I pm hanno fatto ricorso contro la decisione del Tribunale del Riesame di non disporre il carcere per il ginecologo barese

Diventano sempre più pesanti le accuse mosse al ginecologo di Bari, Giovanni Miniello che, secondo la procura di Bari, avrebbe abusato delle sue pazienti proponendo loro una «terapia» degli anticorpi, attraverso un rapporto sessuale, come cura per il papilloma virus e per prevenire il tumore dell’utero. Con le sue pazienti, secondo chi indaga, Miniello avrebbe usato una «minaccia costrittiva», ovvero avrebbe «tentato di condizionare la volontà della paziente, così minacciandola, con l’induzione nella donna del timore che al rifiuto di quella “terapia” conseguisse la progressione oncologica dell’infezione virale», si legge nel ricorso per Cassazione contro la decisione del Tribunale del Riesame del capoluogo pugliese che, nei giorni scorsi, aveva rigettato l’appello dei pm baresi che chiedevano il carcere per Miniello, ai domiciliari dal 30 novembre 2021. Su di lui pende un’accusa di violenza sessuale aggravata su due pazienti.

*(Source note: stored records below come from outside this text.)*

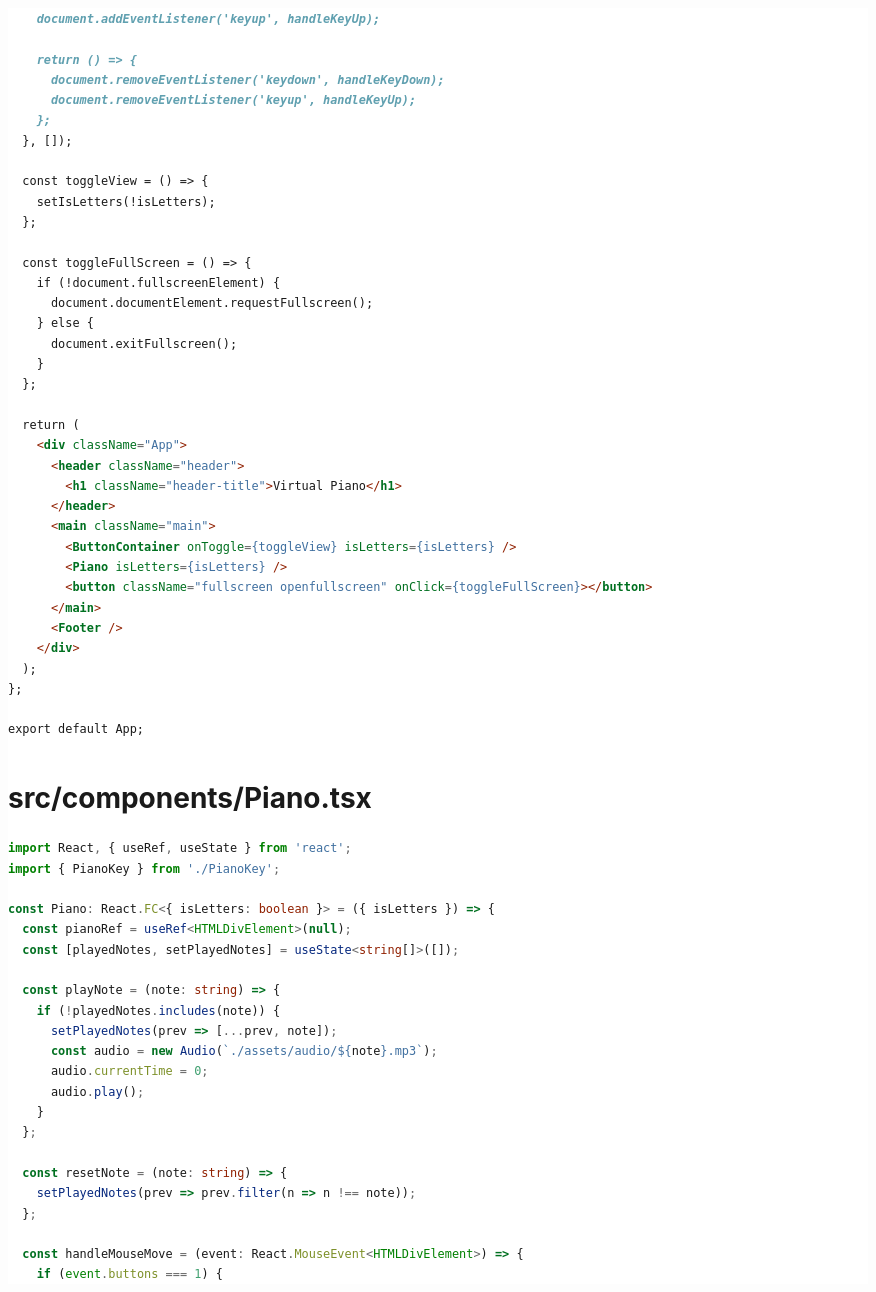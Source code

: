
 ```markdown
    document.addEventListener('keyup', handleKeyUp);

    return () => {
      document.removeEventListener('keydown', handleKeyDown);
      document.removeEventListener('keyup', handleKeyUp);
    };
  }, []);

  const toggleView = () => {
    setIsLetters(!isLetters);
  };

  const toggleFullScreen = () => {
    if (!document.fullscreenElement) {
      document.documentElement.requestFullscreen();
    } else {
      document.exitFullscreen();
    }
  };

  return (
    <div className="App">
      <header className="header">
        <h1 className="header-title">Virtual Piano</h1>
      </header>
      <main className="main">
        <ButtonContainer onToggle={toggleView} isLetters={isLetters} />
        <Piano isLetters={isLetters} />
        <button className="fullscreen openfullscreen" onClick={toggleFullScreen}></button>
      </main>
      <Footer />
    </div>
  );
};

export default App;
```

# src/components/Piano.tsx
```typescript
import React, { useRef, useState } from 'react';
import { PianoKey } from './PianoKey';

const Piano: React.FC<{ isLetters: boolean }> = ({ isLetters }) => {
  const pianoRef = useRef<HTMLDivElement>(null);
  const [playedNotes, setPlayedNotes] = useState<string[]>([]);

  const playNote = (note: string) => {
    if (!playedNotes.includes(note)) {
      setPlayedNotes(prev => [...prev, note]);
      const audio = new Audio(`./assets/audio/${note}.mp3`);
      audio.currentTime = 0;
      audio.play();
    }
  };

  const resetNote = (note: string) => {
    setPlayedNotes(prev => prev.filter(n => n !== note));
  };

  const handleMouseMove = (event: React.MouseEvent<HTMLDivElement>) => {
    if (event.buttons === 1) {
```
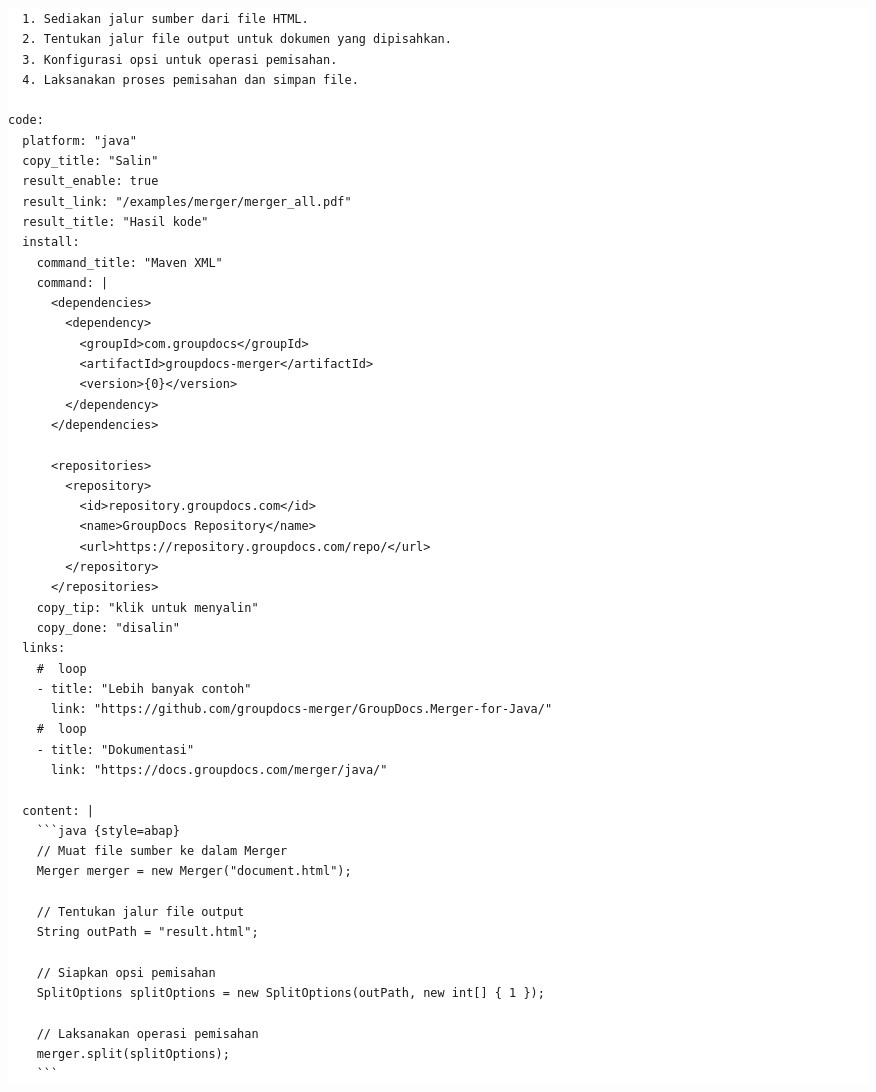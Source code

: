       1. Sediakan jalur sumber dari file HTML.
      2. Tentukan jalur file output untuk dokumen yang dipisahkan.
      3. Konfigurasi opsi untuk operasi pemisahan.
      4. Laksanakan proses pemisahan dan simpan file.
   
    code:
      platform: "java"
      copy_title: "Salin"
      result_enable: true
      result_link: "/examples/merger/merger_all.pdf"
      result_title: "Hasil kode"
      install:
        command_title: "Maven XML"
        command: |
          <dependencies>
            <dependency>
              <groupId>com.groupdocs</groupId>
              <artifactId>groupdocs-merger</artifactId>
              <version>{0}</version>
            </dependency>
          </dependencies>

          <repositories>
            <repository>
              <id>repository.groupdocs.com</id>
              <name>GroupDocs Repository</name>
              <url>https://repository.groupdocs.com/repo/</url>
            </repository>
          </repositories>
        copy_tip: "klik untuk menyalin"
        copy_done: "disalin"
      links:
        #  loop
        - title: "Lebih banyak contoh"
          link: "https://github.com/groupdocs-merger/GroupDocs.Merger-for-Java/"
        #  loop
        - title: "Dokumentasi"
          link: "https://docs.groupdocs.com/merger/java/"
          
      content: |
        ```java {style=abap}
        // Muat file sumber ke dalam Merger
        Merger merger = new Merger("document.html");

        // Tentukan jalur file output
        String outPath = "result.html";

        // Siapkan opsi pemisahan
        SplitOptions splitOptions = new SplitOptions(outPath, new int[] { 1 });

        // Laksanakan operasi pemisahan
        merger.split(splitOptions);
        ```            
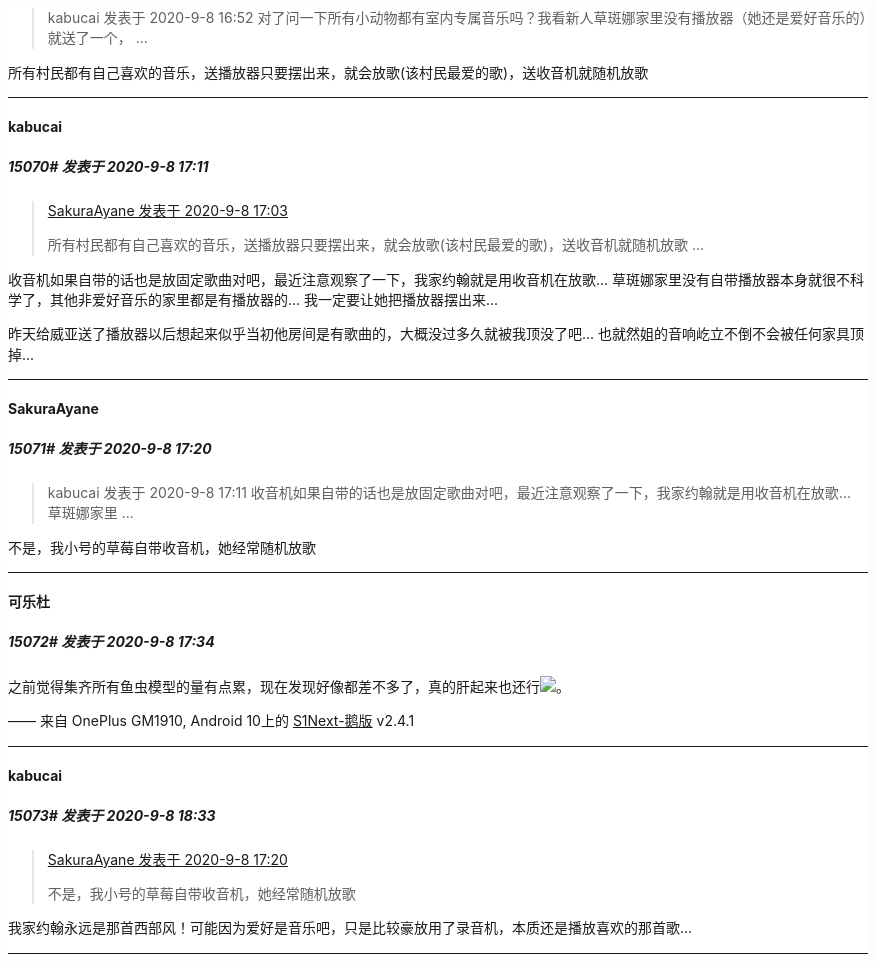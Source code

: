 
<blockquote>kabucai 发表于 2020-9-8 16:52
对了问一下所有小动物都有室内专属音乐吗？我看新人草斑娜家里没有播放器（她还是爱好音乐的）就送了一个， ...</blockquote>
所有村民都有自己喜欢的音乐，送播放器只要摆出来，就会放歌(该村民最爱的歌)，送收音机就随机放歌


-----

####  kabucai  
##### 15070#       发表于 2020-9-8 17:11


<blockquote><a href="httphttps://bbs.saraba1st.com/2b/forum.php?mod=redirect&amp;goto=findpost&amp;pid=48677105&amp;ptid=1800312" target="_blank">SakuraAyane 发表于 2020-9-8 17:03</a>

所有村民都有自己喜欢的音乐，送播放器只要摆出来，就会放歌(该村民最爱的歌)，送收音机就随机放歌 ...</blockquote>
收音机如果自带的话也是放固定歌曲对吧，最近注意观察了一下，我家约翰就是用收音机在放歌... 草斑娜家里没有自带播放器本身就很不科学了，其他非爱好音乐的家里都是有播放器的... 我一定要让她把播放器摆出来...


昨天给威亚送了播放器以后想起来似乎当初他房间是有歌曲的，大概没过多久就被我顶没了吧... 也就然姐的音响屹立不倒不会被任何家具顶掉...


-----

####  SakuraAyane  
##### 15071#       发表于 2020-9-8 17:20


<blockquote>kabucai 发表于 2020-9-8 17:11
收音机如果自带的话也是放固定歌曲对吧，最近注意观察了一下，我家约翰就是用收音机在放歌... 草斑娜家里 ...</blockquote>
不是，我小号的草莓自带收音机，她经常随机放歌


-----

####  可乐杜  
##### 15072#       发表于 2020-9-8 17:34


之前觉得集齐所有鱼虫模型的量有点累，现在发现好像都差不多了，真的肝起来也还行<img src="https://static.saraba1st.com/image/smiley/face2017/022.png" referrerpolicy="no-referrer">。

—— 来自 OnePlus GM1910, Android 10上的 [S1Next-鹅版](https://github.com/ykrank/S1-Next/releases) v2.4.1


-----

####  kabucai  
##### 15073#       发表于 2020-9-8 18:33


<blockquote><a href="httphttps://bbs.saraba1st.com/2b/forum.php?mod=redirect&amp;goto=findpost&amp;pid=48677325&amp;ptid=1800312" target="_blank">SakuraAyane 发表于 2020-9-8 17:20</a>

不是，我小号的草莓自带收音机，她经常随机放歌</blockquote>
我家约翰永远是那首西部风！可能因为爱好是音乐吧，只是比较豪放用了录音机，本质还是播放喜欢的那首歌...


-----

Miniello è stato arrestato perché avrebbe molestato le due donne nel corso delle visite. Sia il gip che il Riesame non hanno ritenuto sussistenti le accuse di tentata violenza sessuale relative alla proposta di “terapie” sessuali. Il motivo? Non ci sarebbe stata alcuna costrizione per le sue pazienti al punto che le stesse donne hanno poi rifiutato.


Lo scontro tra Procura e giudici

A non essere d’accordo con quest’ultima lettura dei fatti sono stati il procuratore Roberto Rossi, l’aggiunto Giuseppe Maralfa e le pm Larissa Catella e Grazia Errede che hanno impugnato il provvedimento del Riesame. Secondo loro, i giudici non avrebbero tenuto conto del «momento di particolare vulnerabilità» delle pazienti «conseguente a quanto appreso nel corso della visita ginecologica» e cioè il rischio «di una grave forma tumorale». Per la procura è irrilevante che le donne alla fine abbiano rifiutato la proposta: «La condotta delittuosa, infatti, si è arrestata prima del verificarsi dell’evento non per volontaria iniziativa» del medico «ma per fattori esterni che hanno impedito o reso vana la prosecuzione dell’azione», ovvero il rifiuto delle pazienti di avere rapporti sessuali con lui. Il ricorso, poi, riguarda anche altri due aspetti: il fatto che le querele siano arrivate molto tardi e la scelta della misura cautelare. Sul primo punto la procura ha spiegato che le denunce non sono tardive perché «il termine decorre dal momento in cui la vittima ha conoscenza certa» di aver subito il reato. I pm infine tornano a chiedere la misura del carcere per Miniello perché è l’unica prevista per i casi di violenza sessuale.